Would the weight of the dead child ever lift from him?
‘So you ran away,’ said Tessa coldly, over his tears.
She had prayed that she would find him alive, but her strongest emotion was disgust. His tears did not soften her. She was used to men’s tears. Part of her was ashamed that he had not, after all, thrown himself into the river.
‘Krystal told the police that you and she were in the bushes. You just left him to his own devices, did you?’
Fats was speechless. He could not believe her cruelty. Did she not understand the desolation roaring inside him, the horror, the sense of contagion?
‘Well, I hope you have got her pregnant,’ said Tessa. ‘It’ll give her something to live for.’
Every time they turned a corner, he thought that she was taking him home. He had feared Cubby most, but now there was nothing to choose between his parents. He wanted to get out of the car, but she had locked all the doors.
Without warning, she swerved and braked. Fats, clutching the sides of his seat, saw that they were in a lay-by on the Yarvil bypass. Frightened that she would order him out of the car, he turned his swollen face to her.
‘Your birth mother,’ she said, looking at him as she had never done before, without pity or kindness, ‘was fourteen years old. We had the impression, from what we were told, that she was middle class, quite a bright girl. She absolutely refused to say who your father was. Nobody knew whether she was trying to protect an under-age boyfriend or something worse. We were told all of this, in case you had any mental or physical difficulties. In case,’ she said clearly, like a teacher trying to emphasize a point sure to come up in a test, ‘you had been the result of incest.’
He cowered away from her. He would have preferred to be shot.
‘I was desperate to adopt you,’ she said. ‘Desperate. But Dad was very ill. He said to me, “I can’t do it. I’m scared I’ll hurt a baby. I need to get better before we do this, and I can’t do that and cope with a new baby as well.”

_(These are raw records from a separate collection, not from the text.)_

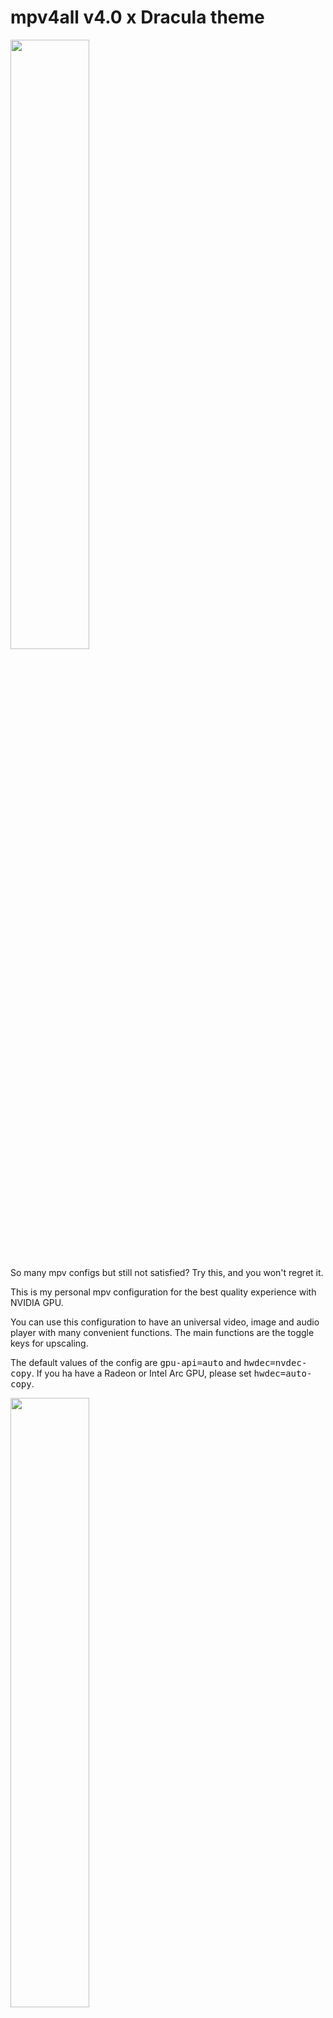 # mpv4all v4.0 x Dracula theme

<p align="left"><img width=50% src="https://i.imgur.com/Qf2ah95.png" alt=""></p>

So many mpv configs but still not satisfied? Try this, and you won't regret it.

This is my personal mpv configuration for the best quality experience with NVIDIA GPU.

You can use this configuration to have an universal video, image and audio player with many convenient functions.
The main functions are the toggle keys for upscaling.

The default values of the config are <kbd>gpu-api=auto</kbd> and <kbd>hwdec=nvdec-copy</kbd>. 
If you ha have a Radeon or Intel Arc GPU, please set <kbd>hwdec=auto-copy</kbd>.

<p align="left"><img width=50% src="https://i.imgur.com/R9OoxI2.png" alt=""></p>

## Software Requirements
- mpv https://github.com/mpv-player/mpv | Download: https://github.com/zhongfly/mpv-winbuild/releases
- Windows OS (I haven't tested on Linux.)

## System Requirements
- Minimum: At least a quad core CPU and a discrete GPU (GTX 750, RX 550 for example. I tried a GT 440, and it's not powerful enough for upscaling.)
- Recommanded: GTX 1060 or RX 580 equivalent for 4K upscaling.

# Keyboard Bindings:

### Video functions

- <kbd> 1 </kbd> - Upscale with SSimSuperRes (Enhance mpv internal upscaler)
- <kbd> 2 </kbd> - Upscale with AMD FidelityFX™ Super Resolution (FSR)
- <kbd> 3 </kbd> - Upscale with NVIDIA Image Scaling (NIS)
- <kbd> 4 </kbd> - Pixel Perfect (Nearest neighbor scale)
- <kbd> 5 </kbd> - Upscale with Anime4K High Quality (very GPU intensive)
- <kbd> 6 </kbd> - Upscale with Anime4K Ultra Quality (extremely GPU intensive, it's like running Crysis)
- <kbd> 7 </kbd> - Upscale with SSimSuperRes + FSRCNNX (Very recommanded for DVD content)
- <kbd> 8 </kbd> - Add Film Grain #Type 1
- <kbd> 9 </kbd> - Add Film Grain #Type 2
- <kbd> 0 </kbd> - Disable everything and return to the default values
- <kbd> CTRL+\ </kbd> - Display actual shaders
- <kbd> r </kbd> - Rotate video
- <kbd> CTRL+d </kbd> - Activate bwdif deinterlace
- <kbd> d </kbd> - Activate yadif deinterlace
- <kbd> D </kbd> - Activate deband
- <kbd> CTRL+c </kbd> - Switch between Full RGB and Limited RGB color space
- <kbd> shift+c </kbd> - Auto crop function
- <kbd> shift+w </kbd> - Video Cutter function # instructions here: https://github.com/ekisu/mpv-webm
- <kbd> \ </kbd> - Frame interpolation
- <kbd> h </kbd> - Convert SDR to HDR
______________________________________________________

### Audio functions (Only for Surround audio devices/drivers)

- <kbd> a </kbd> - Upmix audio from Stereo 2.0ch to Surround 7.1ch
- <kbd> Alt+a </kbd> - Downmix audio from Surround to Stereo 2.0ch
- <kbd> A </kbd> - Boost rear audio channels. Very good effect when you watch anime and movies
- <kbd> CTRL+a </kbd> - Listen only rear channels, just for fun. This works even for native 5.1 and 7.1 audio tracks
______________________________________________________

### Other controls

- <kbd> UP </kbd> <kbd> DOWN </kbd> - Pan & Scan function
- Mouse <kbd> WHEEL_UP </kbd> <kbd> WHEEL_DOWN </kbd> - Zoom-in and Zoom-out
- Mouse <kbd> LEFT_CLICK </kbd> - Click and hold to move the image after the zoom
- Mouse <kbd> RIGHT_CLICK </kbd> - Pause
- <kbd>CTRL+LEFT</kbd> Previous file
- <kbd>CTRL+RIGHT</kbd> Next file

______________________________________________________


## Example of Boosted Upmix Surround 7.1ch

<p align="center"><img width=100% src="https://i.imgur.com/3wANjgW.png" alt="Boosted Upmix Surround 7.1ch"></p>

### *tested with Dolby Atmos audio driver for Windows 11. 

All the shaders are property of their rightful owners. I have only edited mpv.conf, input.conf and some LUA scripts to fits better with my configuration.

‘But I was so determined to have you,’ said Tessa, ‘that I pressured him into lying, and telling the social workers that he was fine, and pretending to be happy and normal. We brought you home, and you were tiny and premature, and on the fifth night we had you, Dad slipped out of bed and went to the garage, put a hosepipe on the exhaust of the car and tried to kill himself, because he was convinced he’d smothered you. And he almost died.
‘So you can blame me,’ said Tessa, ‘for your and Dad’s bad start, and maybe you can blame me for everything that’s come since. But I’ll tell you this, Stuart. Your father’s spent his life facing up to things he never did. I don’t expect you to understand his kind of courage. But,’ her voice broke at last, and he heard the mother he knew, ‘he loves you, Stuart.’
She added the lie because she could not help herself. Tonight, for the first time, Tessa was convinced that it was a lie, and also that everything she had done in her life, telling herself that it was for the best, had been no more than blind selfishness, generating confusion and mess all around. But who could bear to know which stars were already dead, she thought, blinking up at the night sky; could anybody stand to know that they all were?
She turned the key in the ignition, crashed the gears and they pulled out again onto the bypass.
‘I don’t want to go to the Fields,’ said Fats in terror.
‘We’re not going to the Fields,’ she said. ‘I’m taking you home.’